We can summarize the 16 joint probabilities in the following equation:
\[ P(y^{(1)}, y^{(2)}| \mathbf{x}) = P(y^{(1)}| \mathbf{x}) P(y^{(2)} | \mathbf{x}, y^{(1)}) \]
Next, we use each of 16 sequences to calculate the joint probabilities for 64 (=16x4) output sentences (containing three words). We can write the joint probabilities in the following equation:
\[ P(y^{(1)}, y^{(2)}, y^{(3)} | \mathbf{x}) = P(y^{(1)}| \mathbf{x}) P(y^{(2)} | \mathbf{x}, y^{(1)}) P(y^{(3)} | \mathbf{x}, y^{(1)}, y^{(2)}) \]
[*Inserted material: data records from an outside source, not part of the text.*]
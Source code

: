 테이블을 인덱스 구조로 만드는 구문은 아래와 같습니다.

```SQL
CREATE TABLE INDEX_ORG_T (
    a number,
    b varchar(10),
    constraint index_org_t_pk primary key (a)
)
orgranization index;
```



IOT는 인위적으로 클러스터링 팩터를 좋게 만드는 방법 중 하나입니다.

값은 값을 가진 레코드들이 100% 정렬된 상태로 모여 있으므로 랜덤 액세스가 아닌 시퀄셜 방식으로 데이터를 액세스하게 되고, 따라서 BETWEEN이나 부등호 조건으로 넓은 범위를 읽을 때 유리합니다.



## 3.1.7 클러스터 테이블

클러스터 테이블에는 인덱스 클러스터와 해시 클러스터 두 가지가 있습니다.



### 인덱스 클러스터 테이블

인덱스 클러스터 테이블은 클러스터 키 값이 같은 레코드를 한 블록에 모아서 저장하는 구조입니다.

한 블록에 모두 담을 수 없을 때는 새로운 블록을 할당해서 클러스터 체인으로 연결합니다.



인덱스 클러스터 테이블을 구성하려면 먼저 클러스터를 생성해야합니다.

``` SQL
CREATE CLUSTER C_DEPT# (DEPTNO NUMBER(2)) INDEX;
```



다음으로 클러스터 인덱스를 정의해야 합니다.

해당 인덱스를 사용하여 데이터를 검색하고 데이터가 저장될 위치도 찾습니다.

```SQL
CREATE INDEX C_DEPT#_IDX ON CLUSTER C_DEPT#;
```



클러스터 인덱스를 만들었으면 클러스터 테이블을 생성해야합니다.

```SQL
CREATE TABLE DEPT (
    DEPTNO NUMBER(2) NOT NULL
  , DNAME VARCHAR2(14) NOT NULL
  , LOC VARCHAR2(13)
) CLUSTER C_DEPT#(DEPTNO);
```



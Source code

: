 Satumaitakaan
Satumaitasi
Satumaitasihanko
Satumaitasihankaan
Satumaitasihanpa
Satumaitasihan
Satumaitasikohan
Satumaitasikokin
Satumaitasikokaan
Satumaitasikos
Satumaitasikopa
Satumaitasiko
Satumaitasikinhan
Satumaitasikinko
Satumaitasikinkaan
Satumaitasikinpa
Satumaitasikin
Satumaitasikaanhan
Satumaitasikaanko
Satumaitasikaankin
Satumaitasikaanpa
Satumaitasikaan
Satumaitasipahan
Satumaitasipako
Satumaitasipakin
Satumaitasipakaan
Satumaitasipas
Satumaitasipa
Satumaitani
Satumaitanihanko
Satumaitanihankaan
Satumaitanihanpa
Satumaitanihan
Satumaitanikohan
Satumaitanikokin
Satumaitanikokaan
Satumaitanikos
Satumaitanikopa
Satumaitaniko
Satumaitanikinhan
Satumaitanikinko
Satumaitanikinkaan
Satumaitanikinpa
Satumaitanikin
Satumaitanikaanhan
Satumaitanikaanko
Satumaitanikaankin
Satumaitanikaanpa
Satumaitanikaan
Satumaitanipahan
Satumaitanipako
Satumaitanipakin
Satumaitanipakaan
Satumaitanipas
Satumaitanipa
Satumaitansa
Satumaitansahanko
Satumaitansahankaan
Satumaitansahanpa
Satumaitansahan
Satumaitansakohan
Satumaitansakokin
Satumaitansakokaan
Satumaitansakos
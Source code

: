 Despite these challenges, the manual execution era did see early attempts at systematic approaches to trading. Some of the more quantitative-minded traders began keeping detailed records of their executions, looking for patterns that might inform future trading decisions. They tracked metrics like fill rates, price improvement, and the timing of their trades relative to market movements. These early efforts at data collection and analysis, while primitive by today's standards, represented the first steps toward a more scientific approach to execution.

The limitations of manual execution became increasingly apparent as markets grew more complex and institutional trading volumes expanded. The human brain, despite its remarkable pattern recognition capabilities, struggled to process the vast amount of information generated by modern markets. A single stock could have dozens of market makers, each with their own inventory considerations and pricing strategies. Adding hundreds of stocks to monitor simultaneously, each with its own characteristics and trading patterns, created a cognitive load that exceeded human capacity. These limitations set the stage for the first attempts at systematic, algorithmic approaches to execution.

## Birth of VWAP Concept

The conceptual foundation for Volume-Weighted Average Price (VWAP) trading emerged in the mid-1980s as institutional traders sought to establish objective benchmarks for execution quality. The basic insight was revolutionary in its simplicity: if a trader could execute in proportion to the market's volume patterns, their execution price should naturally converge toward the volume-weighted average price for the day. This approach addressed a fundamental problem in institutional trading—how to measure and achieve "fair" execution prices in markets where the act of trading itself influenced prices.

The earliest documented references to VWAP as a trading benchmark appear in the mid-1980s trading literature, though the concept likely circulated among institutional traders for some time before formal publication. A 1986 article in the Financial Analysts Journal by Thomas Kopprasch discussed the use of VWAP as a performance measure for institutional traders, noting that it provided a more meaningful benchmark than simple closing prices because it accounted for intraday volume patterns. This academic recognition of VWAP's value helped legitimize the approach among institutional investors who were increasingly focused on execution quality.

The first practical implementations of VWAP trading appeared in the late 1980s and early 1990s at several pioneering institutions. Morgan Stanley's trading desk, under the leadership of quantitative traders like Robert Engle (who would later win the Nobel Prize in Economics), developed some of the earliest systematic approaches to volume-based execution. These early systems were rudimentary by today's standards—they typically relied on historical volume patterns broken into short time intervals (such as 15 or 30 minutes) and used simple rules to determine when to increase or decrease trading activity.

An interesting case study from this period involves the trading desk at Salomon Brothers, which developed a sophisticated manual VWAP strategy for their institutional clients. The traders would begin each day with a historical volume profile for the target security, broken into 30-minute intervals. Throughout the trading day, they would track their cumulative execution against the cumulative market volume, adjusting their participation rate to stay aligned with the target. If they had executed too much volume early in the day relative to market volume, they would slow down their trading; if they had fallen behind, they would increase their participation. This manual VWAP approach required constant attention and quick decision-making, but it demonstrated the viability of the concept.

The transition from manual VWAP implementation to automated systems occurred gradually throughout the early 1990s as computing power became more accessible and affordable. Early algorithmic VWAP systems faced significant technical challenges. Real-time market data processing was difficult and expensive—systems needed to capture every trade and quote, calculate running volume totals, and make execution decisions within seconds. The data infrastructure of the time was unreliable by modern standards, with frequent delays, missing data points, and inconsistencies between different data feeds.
We continue this procedure for four-word, five-word, and so on. Our job is to find a vector \(\mathbf{y}\) that gives the highest joint probability:
\[ \begin{aligned} \arg\max\limits_{\mathbf{y}} \ &P(y^{(1)}, y^{(2)}, y^{(3)}, \dots | \mathbf{x}) \\ &P(y^{(1)}| \mathbf{x}) P(y^{(2)} | \mathbf{x}, y^{(1)}) P(y^{(3)} | \mathbf{x}, y^{(1)}, y^{(2)}) \dots \\ \\ \text{where } \mathbf{y} &= [y^{(1)}, y^{(2)}, y^{(3)}, \dots] \end{aligned} \]
However, the exhaustive search will cause the curse of dimensionality when dealing with many items in vocabulary and long output sentences. If we have 100,000 items in vocabulary and we search for output sentences with ten words, the number of permutations becomes:
\[ 100,000^{10} = 10^{50} \]
So, the exhaustive search becomes very exhausting (pun intended). But seriously, it consumes a lot of memory and computation time. We need something less complete than an exhaustive search, which works better than the greedy search.
3 Beam Search
The beam search strikes a balance between the greedy search and the exhaustive search at the expense of introducing one hyper-parameter \(\beta\), the number of paths (beams) we keep while running a beam search.
For instance, with β = 2, we only keep the first and the second probable sequence at each step. Let’s go through an example where we have only four items in the output vocabulary:
Suppose outputs \(y_1\) and \(y_3\) are the first and second probable outputs. Then, we continue only with them to the second step:
We use only the top two sequences: \((y_1, y_3)\) and \((y_3, y_2)\). So, we always keep the two most probable beams, avoiding the curse of the dimensionality problem.
When \(\beta = 1\), the beam search becomes the greedy search. When \(\beta\) is not limited, it becomes an exhaustive search.